_REQUIREMENT_
Take each line of the entries below that contains "mains" and copy it.

Source texts of formatted documents:
==========
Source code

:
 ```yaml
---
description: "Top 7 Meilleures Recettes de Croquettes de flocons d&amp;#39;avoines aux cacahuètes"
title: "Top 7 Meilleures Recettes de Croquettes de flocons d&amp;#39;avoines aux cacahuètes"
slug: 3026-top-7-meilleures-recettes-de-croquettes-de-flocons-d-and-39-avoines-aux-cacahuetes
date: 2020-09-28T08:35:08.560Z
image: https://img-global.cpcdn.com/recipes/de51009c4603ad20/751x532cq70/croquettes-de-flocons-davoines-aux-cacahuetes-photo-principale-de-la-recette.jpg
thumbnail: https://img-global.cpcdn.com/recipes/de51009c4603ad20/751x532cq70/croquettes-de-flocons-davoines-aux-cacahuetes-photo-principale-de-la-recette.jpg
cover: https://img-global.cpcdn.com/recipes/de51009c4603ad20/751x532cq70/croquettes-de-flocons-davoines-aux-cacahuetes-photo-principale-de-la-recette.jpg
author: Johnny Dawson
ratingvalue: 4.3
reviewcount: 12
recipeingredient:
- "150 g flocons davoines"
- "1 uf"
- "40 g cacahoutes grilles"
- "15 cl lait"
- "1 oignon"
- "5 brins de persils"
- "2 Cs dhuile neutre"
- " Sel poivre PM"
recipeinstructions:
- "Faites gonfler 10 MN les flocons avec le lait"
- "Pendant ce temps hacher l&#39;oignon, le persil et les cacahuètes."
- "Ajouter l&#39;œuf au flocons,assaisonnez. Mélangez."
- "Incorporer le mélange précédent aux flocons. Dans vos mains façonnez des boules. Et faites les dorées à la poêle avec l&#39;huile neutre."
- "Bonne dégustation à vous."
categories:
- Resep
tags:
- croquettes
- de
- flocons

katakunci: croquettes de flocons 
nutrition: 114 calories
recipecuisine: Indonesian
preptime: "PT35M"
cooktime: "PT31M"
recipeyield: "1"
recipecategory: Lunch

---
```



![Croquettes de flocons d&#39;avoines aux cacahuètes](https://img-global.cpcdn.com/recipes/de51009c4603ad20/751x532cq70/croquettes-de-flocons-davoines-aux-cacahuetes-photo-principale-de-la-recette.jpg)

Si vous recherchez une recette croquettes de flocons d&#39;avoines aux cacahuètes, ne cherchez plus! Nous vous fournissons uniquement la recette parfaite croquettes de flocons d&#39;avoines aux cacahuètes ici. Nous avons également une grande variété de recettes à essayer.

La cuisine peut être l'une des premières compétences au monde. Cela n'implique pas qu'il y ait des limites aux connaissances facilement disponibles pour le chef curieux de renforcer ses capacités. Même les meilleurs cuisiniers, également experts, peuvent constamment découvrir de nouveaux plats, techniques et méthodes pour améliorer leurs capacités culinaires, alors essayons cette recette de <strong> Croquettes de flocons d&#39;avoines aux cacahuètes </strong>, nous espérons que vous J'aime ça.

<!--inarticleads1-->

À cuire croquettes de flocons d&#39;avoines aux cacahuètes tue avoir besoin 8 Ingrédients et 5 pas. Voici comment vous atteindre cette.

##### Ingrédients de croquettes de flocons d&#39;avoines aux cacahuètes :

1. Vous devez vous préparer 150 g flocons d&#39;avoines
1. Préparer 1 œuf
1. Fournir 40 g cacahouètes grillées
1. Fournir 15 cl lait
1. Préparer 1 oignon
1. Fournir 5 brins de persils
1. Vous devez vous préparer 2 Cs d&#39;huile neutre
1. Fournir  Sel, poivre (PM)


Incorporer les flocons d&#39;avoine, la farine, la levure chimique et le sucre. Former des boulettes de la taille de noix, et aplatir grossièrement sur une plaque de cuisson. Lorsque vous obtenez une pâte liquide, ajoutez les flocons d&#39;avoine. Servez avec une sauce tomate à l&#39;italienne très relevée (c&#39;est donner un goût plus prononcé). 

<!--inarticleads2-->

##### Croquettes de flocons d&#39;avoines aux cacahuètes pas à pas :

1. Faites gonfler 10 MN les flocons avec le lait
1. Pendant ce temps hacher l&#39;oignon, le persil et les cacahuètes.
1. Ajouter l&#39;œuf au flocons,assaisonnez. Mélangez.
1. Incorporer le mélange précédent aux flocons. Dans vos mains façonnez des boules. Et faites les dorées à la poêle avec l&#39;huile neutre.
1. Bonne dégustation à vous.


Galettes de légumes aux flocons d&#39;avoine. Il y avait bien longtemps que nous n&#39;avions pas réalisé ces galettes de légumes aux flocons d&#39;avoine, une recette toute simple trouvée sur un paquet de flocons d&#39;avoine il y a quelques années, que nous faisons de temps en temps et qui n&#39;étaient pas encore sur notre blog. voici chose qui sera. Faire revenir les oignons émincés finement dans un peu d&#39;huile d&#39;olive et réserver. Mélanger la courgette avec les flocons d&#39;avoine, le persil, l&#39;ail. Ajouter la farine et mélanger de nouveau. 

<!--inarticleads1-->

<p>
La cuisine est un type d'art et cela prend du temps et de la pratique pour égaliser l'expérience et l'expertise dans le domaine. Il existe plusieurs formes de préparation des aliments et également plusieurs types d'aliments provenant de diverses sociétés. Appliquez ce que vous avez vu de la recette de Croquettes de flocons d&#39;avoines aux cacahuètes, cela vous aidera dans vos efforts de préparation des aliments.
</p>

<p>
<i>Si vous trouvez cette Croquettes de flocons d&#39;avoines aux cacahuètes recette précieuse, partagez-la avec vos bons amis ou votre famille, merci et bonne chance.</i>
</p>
==========
_OUTPUT_
- "Incorporer le mélange précédent aux flocons. Dans vos mains façonnez des boules. Et faites les dorées à la poêle avec l&#39;huile neutre."
1. Incorporer le mélange précédent aux flocons. Dans vos mains façonnez des boules. Et faites les dorées à la poêle avec l&#39;huile neutre.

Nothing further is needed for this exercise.